Radio-Canada vient de remettre le prix du Scientifique de l'année 2011 au Dr Jacques Pépin, professeur titulaire et directeur du service d'infectiologie de l'Université de Sherbrooke. Avec son livre The Origins of AIDS, publié en 2011 aux Presses de l'Université de Cambridge, le Dr Pépin a su montrer comment le VIH s'est malheureusement propagé en Afrique, en Haïti, puis en Occident, grâce à d'incroyables concours de circonstances. Afin de souligner ce travail de recherche, tout aussi minutieux que colossal, La Presse et Radio-Canada lui décernent le titre de la Personnalité de la semaine.

Le Dr Jacques Pépin a commencé sa carrière de médecin généraliste au Zaïre, au début des années 80. Et il fait de la recherche clinique et épidémiologique depuis 1984. Il s'est intéressé très rapidement à la maladie du sommeil (la trypanosomiase humaine africaine à T.b. gambiense). Le Dr Pépin a d'ailleurs écrit le chapitre consacré à cette maladie dans plusieurs livres de référence sur les maladies tropicales. Pendant plus de 15 ans, il a réalisé des travaux de recherche et des interventions de santé publique pour réduire la transmission du virus du VIH, chez les peuples africains.

Grâce à ses mêmes travaux, il a su démontrer que la maladie du sommeil avait grandement contribué à la diffusion du VIH. Comment? Le traitement comportait des injections intraveineuses, et faute de moyens et de connaissances, les seringues étaient bien souvent réutilisées plusieurs fois. Paradoxalement, les campagnes d'injections massives visant à améliorer le sort des peuples touchés ont accéléré le déclenchement de l'une des pires pandémies des temps modernes. Mais ce n'est pas la seule cause, évidemment. «La prostitution a aussi joué un rôle important», souligne le Dr Pépin. Quand les pays africains ont acquis leur indépendance, les prostituées ont dû augmenter dramatiquement le nombre de leurs clients pour survivre. «Avant, elles avaient trois ou quatre clients réguliers par année. Mais après 1960, elles pouvaient avoir de trois à quatre clients par jour», raconte-t-il.

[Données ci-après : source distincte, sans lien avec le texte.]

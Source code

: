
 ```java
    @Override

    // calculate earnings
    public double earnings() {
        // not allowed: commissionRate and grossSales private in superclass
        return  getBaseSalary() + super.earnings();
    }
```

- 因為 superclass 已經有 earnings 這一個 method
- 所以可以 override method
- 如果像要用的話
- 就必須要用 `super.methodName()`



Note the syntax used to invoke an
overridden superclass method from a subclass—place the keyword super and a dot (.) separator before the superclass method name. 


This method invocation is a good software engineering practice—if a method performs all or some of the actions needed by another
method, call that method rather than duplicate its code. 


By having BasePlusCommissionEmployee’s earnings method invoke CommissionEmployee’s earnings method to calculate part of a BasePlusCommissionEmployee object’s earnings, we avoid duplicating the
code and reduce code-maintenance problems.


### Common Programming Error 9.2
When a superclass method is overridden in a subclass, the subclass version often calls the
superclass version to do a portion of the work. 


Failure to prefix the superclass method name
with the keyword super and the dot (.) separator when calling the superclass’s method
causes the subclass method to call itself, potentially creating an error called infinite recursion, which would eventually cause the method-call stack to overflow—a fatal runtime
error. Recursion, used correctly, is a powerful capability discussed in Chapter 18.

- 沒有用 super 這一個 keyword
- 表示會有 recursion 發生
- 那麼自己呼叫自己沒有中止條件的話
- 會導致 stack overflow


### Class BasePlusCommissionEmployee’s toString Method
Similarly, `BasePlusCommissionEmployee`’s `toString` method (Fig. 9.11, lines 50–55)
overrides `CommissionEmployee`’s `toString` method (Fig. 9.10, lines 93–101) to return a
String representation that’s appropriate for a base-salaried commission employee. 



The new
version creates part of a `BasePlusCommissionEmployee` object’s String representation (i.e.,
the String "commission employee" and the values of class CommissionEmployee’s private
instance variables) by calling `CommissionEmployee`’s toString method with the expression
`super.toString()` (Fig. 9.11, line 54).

En poussant ces recherches, le Dr Pépin a pu assembler tous les morceaux du casse-tête pour nous livrer l'histoire du VIH, de ses origines jusqu'à aujourd'hui. Des analyses génétiques suggèrent même que la pandémie remonte à une seule infection; approximativement autour des années 20. Un humain qui aurait été contaminé par une bête. «Probablement un chasseur ou un boucher, qui dépeçait l'animal», précise-t-il.

Tirer des leçons

Le Dr Jacques Pépin a mis plusieurs années à rédiger son livre. Une écriture à temps partiel, entre les cours et la supervision d'étudiants en médecine. Et ses enquêtes lui ont aussi demandé un temps fou. Il y a eu celles sur le terrain en Afrique. Des recherches épidémiologiques menées en prélevant des échantillons de sang sur la population. Mais il y a eu aussi celles plus historiques qui l'ont conduit, entre autres, en Belgique et en France, où il a consulté les registres des interventions médicales sous la période coloniale. C'est là qu'il a aussi trouvé d'autres informations sur le développement des villes et sur l'évolution du milieu de la prostitution. Bref, d'autres morceaux du puzzle qu'il a fallu assembler par la suite.

Question d'être lu par l'ensemble du corps médical nord-américain et européen, Jacques Pépin n'a rédigé son livre qu'en anglais. «Mais je n'ai pas mis une croix sur une version française», ajoute-t-il. Le médecin avoue même qu'il caresse le projet de réécrire lui-même une version différente en français avec plus d'anecdotes. «J'aimerais bien en faire un livre pour le grand public. Mais c'est un projet à très long terme», précise-t-il.

Comprendre l'historique de la pandémie du VIH ne nous rapproche pas de l'éradication de la maladie. Mais le Dr Pépin espère que son livre aidera à tirer des leçons qui seront utiles pour l'avenir. «Quand les médecins et les scientifiques décident de jouer avec la nature, ça peut être très dangereux. Il faut être très prudent et plus humble», avoue-t-il. Jacques Pépin cite en exemple cette équipe de chercheurs qui, en décembre dernier, a réussi à rendre le virus de la grippe aviaire facilement transmissible entre humains. «Il suffirait d'une toute petite erreur dans le laboratoire pour que...», conclut-il.